City Council Wrestling With Expanding Problem of Auto Shops in Residential Areas
By Mike Dunn
PHILADELPHIA (CBS) -- City Council was wrangling today over the best way to deal with a growing problem: unsightly junkyards and auto repair shops that set up business in residential neighborhoods.
Tracey Jordan of Southwest Philadelphia (at left in photo) says auto shops are popping up all over that section of the city -- on residential blocks.
"They're taking, like, garages on the corner of a residential block and opening up auto repair shops," she told the Council's Rules Committee. "On one block, the whole block, they have abandoned cars where they're taking parts and salvaging, and tires everywhere. We've got loads of tires going into the (Cobbs) creek."
Jordan was testifying on a bill authored by Second District councilman Kenyatta Johnson, who represents that portion of the city, which would change the zoning classification of these shops and make it harder for new ones to open.
Jordan said the change is sorely needed.
"You will see tires, half cars. On one corner of the block, you would really cry for the children in that neighborhood, what (the shops) have done. In the middle of a residential neighborhood, you have piles and piles and piles of abandoned cars there," she said.

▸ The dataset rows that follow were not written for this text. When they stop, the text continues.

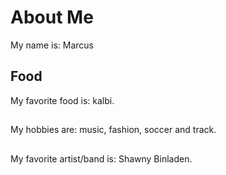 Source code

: # About Me
My name is: Marcus

## Food
My favorite food is: kalbi.

## 
My hobbies are: music, fashion, soccer and track.

##
My favorite artist/band is: Shawny Binladen.

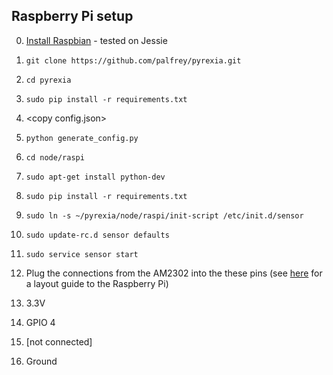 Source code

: Raspberry Pi setup
------------------

0. [Install Raspbian](https://www.raspberrypi.org/downloads/raspbian/) - tested on Jessie
1. `git clone https://github.com/palfrey/pyrexia.git`
2. `cd pyrexia`
3. `sudo pip install -r requirements.txt`
4. &lt;copy config.json&gt;
5. `python generate_config.py`
6. `cd node/raspi`
7. `sudo apt-get install python-dev`
8. `sudo pip install -r requirements.txt`
9. `sudo ln -s ~/pyrexia/node/raspi/init-script /etc/init.d/sensor`
10. `sudo update-rc.d sensor defaults`
11. `sudo service sensor start`
12. Plug the connections from the AM2302 into the these pins (see [here](https://www.raspberrypi.org/documentation/usage/gpio/) for a layout guide to the Raspberry Pi)

  1. 3.3V
  2. GPIO 4
  3. [not connected]
  4. Ground

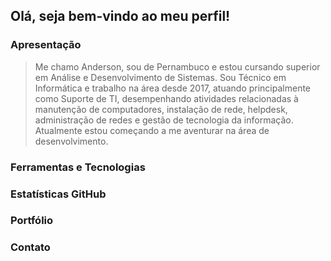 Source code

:## Olá, seja bem-vindo ao meu perfil!

### Apresentação
> Me chamo Anderson, sou de Pernambuco e estou cursando superior em Análise e Desenvolvimento de Sistemas. Sou Técnico em Informática e trabalho na área desde 2017, atuando principalmente como Suporte de TI, desempenhando atividades relacionadas à manutenção de computadores, instalação de rede, helpdesk, administração de redes e gestão de tecnologia da informação. Atualmente estou começando a me aventurar na área de desenvolvimento.

### Ferramentas e Tecnologias

### Estatísticas GitHub

### Portfólio

### Contato

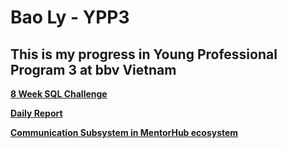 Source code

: # Bao Ly - YPP3

## This is my progress in Young Professional Program 3 at bbv Vietnam

[**8 Week SQL Challenge**](8-Week-SQL-Challenge)

[**Daily Report**](Daily-Report)

[**Communication Subsystem in MentorHub ecosystem**](MentorHub-CommunicationSubsystem) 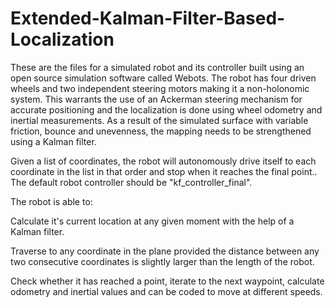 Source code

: # Extended-Kalman-Filter-Based-Localization
These are the files for a simulated robot and its controller built using an open source simulation software called Webots. The robot has four driven wheels and two independent steering motors making it a non-holonomic system. This warrants the use of an Ackerman steering mechanism for accurate positioning and the localization is done using wheel odometry and inertial measurements. As a result of the simulated surface with variable friction, bounce and unevenness, the mapping needs to be strengthened using a Kalman filter.

Given a list of coordinates, the robot will autonomously drive itself to each coordinate in the list in that order and stop when it reaches the final point.. The default robot controller should be "kf_controller_final".

The robot is able to:

Calculate it's current location at any given moment with the help of a Kalman filter.

Traverse to any coordinate in the plane provided the distance between any two consecutive coordinates is slightly larger than the length of the robot.

Check whether it has reached a point, iterate to the next waypoint, calculate odometry and inertial values and can be coded to move at different speeds.
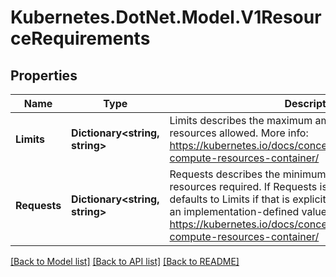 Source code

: # Kubernetes.DotNet.Model.V1ResourceRequirements
## Properties

Name | Type | Description | Notes
------------ | ------------- | ------------- | -------------
**Limits** | **Dictionary&lt;string, string&gt;** | Limits describes the maximum amount of compute resources allowed. More info: https://kubernetes.io/docs/concepts/configuration/manage-compute-resources-container/ | [optional] 
**Requests** | **Dictionary&lt;string, string&gt;** | Requests describes the minimum amount of compute resources required. If Requests is omitted for a container, it defaults to Limits if that is explicitly specified, otherwise to an implementation-defined value. More info: https://kubernetes.io/docs/concepts/configuration/manage-compute-resources-container/ | [optional] 

[[Back to Model list]](../README.md#documentation-for-models) [[Back to API list]](../README.md#documentation-for-api-endpoints) [[Back to README]](../README.md)

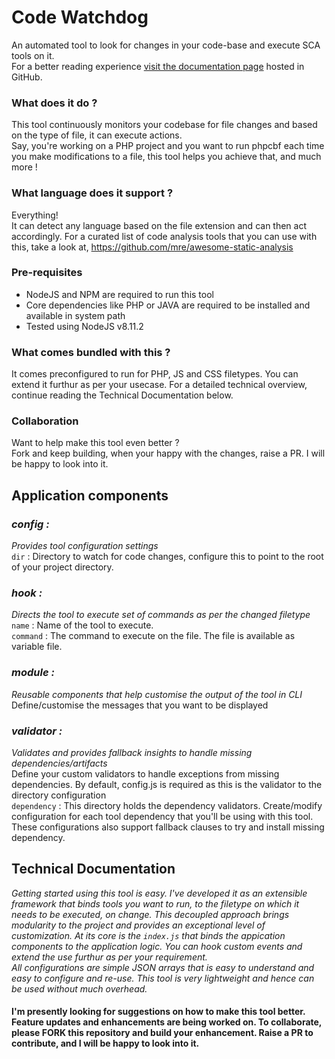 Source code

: # Code Watchdog
An automated tool to look for changes in your code-base and execute SCA tools on it.  
For a better reading experience [visit the documentation page](https://ramit-mitra.github.io/code-watchdog/) hosted in GitHub.

### What does it do ?
This tool continuously monitors your codebase for file changes and based on the type of file, it can execute actions.  
Say, you're working on a PHP project and you want to run phpcbf each time you make modifications to a file, this tool helps you achieve that, and much more !

### What language does it support ?
Everything!  
It can detect any language based on the file extension and can then act accordingly. For a curated list of code analysis tools that you can use with this, take a look at, https://github.com/mre/awesome-static-analysis 

### Pre-requisites  
* NodeJS and NPM are required to run this tool
* Core dependencies like PHP or JAVA are required to be installed and available in system path
* Tested using NodeJS v8.11.2

### What comes bundled with this ?
It comes preconfigured to run for PHP, JS and CSS filetypes. You can extend it furthur as per your usecase. For a detailed technical overview, continue reading the Technical Documentation below. 

### Collaboration 
Want to help make this tool even better ?  
Fork and keep building, when your happy with the changes, raise a PR. I will be happy to look into it. 

## Application components

### *config :*   
*Provides tool configuration settings*   
`dir` : Directory to watch for code changes, configure this to point to the root of your project directory.

### *hook :*   
*Directs the tool to execute set of commands as per the changed filetype*   
`name` : Name of the tool to execute.  
`command` : The command to execute on the file. The file is available as variable file.

### *module :*   
*Reusable components that help customise the output of the tool in CLI*   
Define/customise the messages that you want to be displayed

### *validator :*   
*Validates and provides fallback insights to handle missing dependencies/artifacts*   
Define your custom validators to handle exceptions from missing dependencies. By default, config.js is required as this is the validator to the directory configuration    
`dependency` : This directory holds the dependency validators. Create/modify configuration for each tool dependency that you'll be using with this tool. These configurations also support fallback clauses to try and install missing dependency.   

## Technical Documentation
*Getting started using this tool is easy. I've developed it as an extensible framework that binds tools you want to run, to the filetype on which it needs to be executed, on change. This decoupled approach brings modularity to the project and provides an exceptional level of customization. At its core is the `index.js` that binds the appication components to the application logic. You can hook custom events and extend the use furthur as per your requirement.*   
*All configurations are simple JSON arrays that is easy to understand and easy to configure and re-use. This tool is very lightweight and hence can be used without much overhead.*   
   
   
   
#### I'm presently looking for suggestions on how to make this tool better. Feature updates and enhancements are being worked on. To collaborate, please FORK this repository and build your enhancement. Raise a PR to contribute, and I will be happy to look into it.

Johnson's proposal would force new auto shops and junkyards to get a zoning variance, which would allow neighborhood groups to voice opposition before the zoning board.
But some councilmembers objected that Johnson's solution would be a citywide change of policy for what appears to be a problem in just one part of the city, and that it would affect legitimate retailers like Pep Boys or Auto Zone.
Johnson reluctantly agreed to temporarily pull the bill and hold more discussions on how to solve the problem.